* Stored data entries *
- - - -
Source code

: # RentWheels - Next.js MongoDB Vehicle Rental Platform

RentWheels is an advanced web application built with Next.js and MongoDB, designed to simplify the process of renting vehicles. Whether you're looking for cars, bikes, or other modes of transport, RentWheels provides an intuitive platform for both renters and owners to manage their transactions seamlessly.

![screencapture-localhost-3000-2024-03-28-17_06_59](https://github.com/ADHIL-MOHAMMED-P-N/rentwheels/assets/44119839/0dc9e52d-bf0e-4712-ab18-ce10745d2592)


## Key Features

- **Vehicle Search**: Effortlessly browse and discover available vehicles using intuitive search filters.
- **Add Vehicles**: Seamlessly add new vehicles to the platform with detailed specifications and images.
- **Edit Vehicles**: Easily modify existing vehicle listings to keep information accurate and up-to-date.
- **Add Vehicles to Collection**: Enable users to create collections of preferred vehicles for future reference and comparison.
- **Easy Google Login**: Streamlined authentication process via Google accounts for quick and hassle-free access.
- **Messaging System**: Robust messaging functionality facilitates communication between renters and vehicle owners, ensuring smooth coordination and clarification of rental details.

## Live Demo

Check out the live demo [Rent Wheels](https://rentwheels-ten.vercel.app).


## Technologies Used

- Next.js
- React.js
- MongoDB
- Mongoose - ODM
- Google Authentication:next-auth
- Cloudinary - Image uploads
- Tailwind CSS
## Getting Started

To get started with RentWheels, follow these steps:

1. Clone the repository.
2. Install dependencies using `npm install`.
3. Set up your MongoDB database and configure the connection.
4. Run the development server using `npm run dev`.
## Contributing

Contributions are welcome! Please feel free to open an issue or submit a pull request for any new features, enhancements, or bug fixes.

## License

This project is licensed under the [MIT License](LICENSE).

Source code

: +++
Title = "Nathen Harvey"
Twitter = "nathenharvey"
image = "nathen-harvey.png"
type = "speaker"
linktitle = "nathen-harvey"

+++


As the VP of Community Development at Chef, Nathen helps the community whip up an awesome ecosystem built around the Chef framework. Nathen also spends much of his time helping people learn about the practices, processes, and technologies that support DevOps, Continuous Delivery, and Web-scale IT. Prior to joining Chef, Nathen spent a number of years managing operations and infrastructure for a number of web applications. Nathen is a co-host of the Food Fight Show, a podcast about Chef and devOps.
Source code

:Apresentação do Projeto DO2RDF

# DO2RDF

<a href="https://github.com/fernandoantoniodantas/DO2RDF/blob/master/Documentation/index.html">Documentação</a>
- - - -
* How to complete this task *
Look above and return each line of the records exactly, from the very first through the line with "- **Vehicle Search**: Effortlessly", both included.

* Solution for this exercise *
Source code

: # RentWheels - Next.js MongoDB Vehicle Rental Platform

RentWheels is an advanced web application built with Next.js and MongoDB, designed to simplify the process of renting vehicles. Whether you're looking for cars, bikes, or other modes of transport, RentWheels provides an intuitive platform for both renters and owners to manage their transactions seamlessly.

![screencapture-localhost-3000-2024-03-28-17_06_59](https://github.com/ADHIL-MOHAMMED-P-N/rentwheels/assets/44119839/0dc9e52d-bf0e-4712-ab18-ce10745d2592)


## Key Features

- **Vehicle Search**: Effortlessly browse and discover available vehicles using intuitive search filters.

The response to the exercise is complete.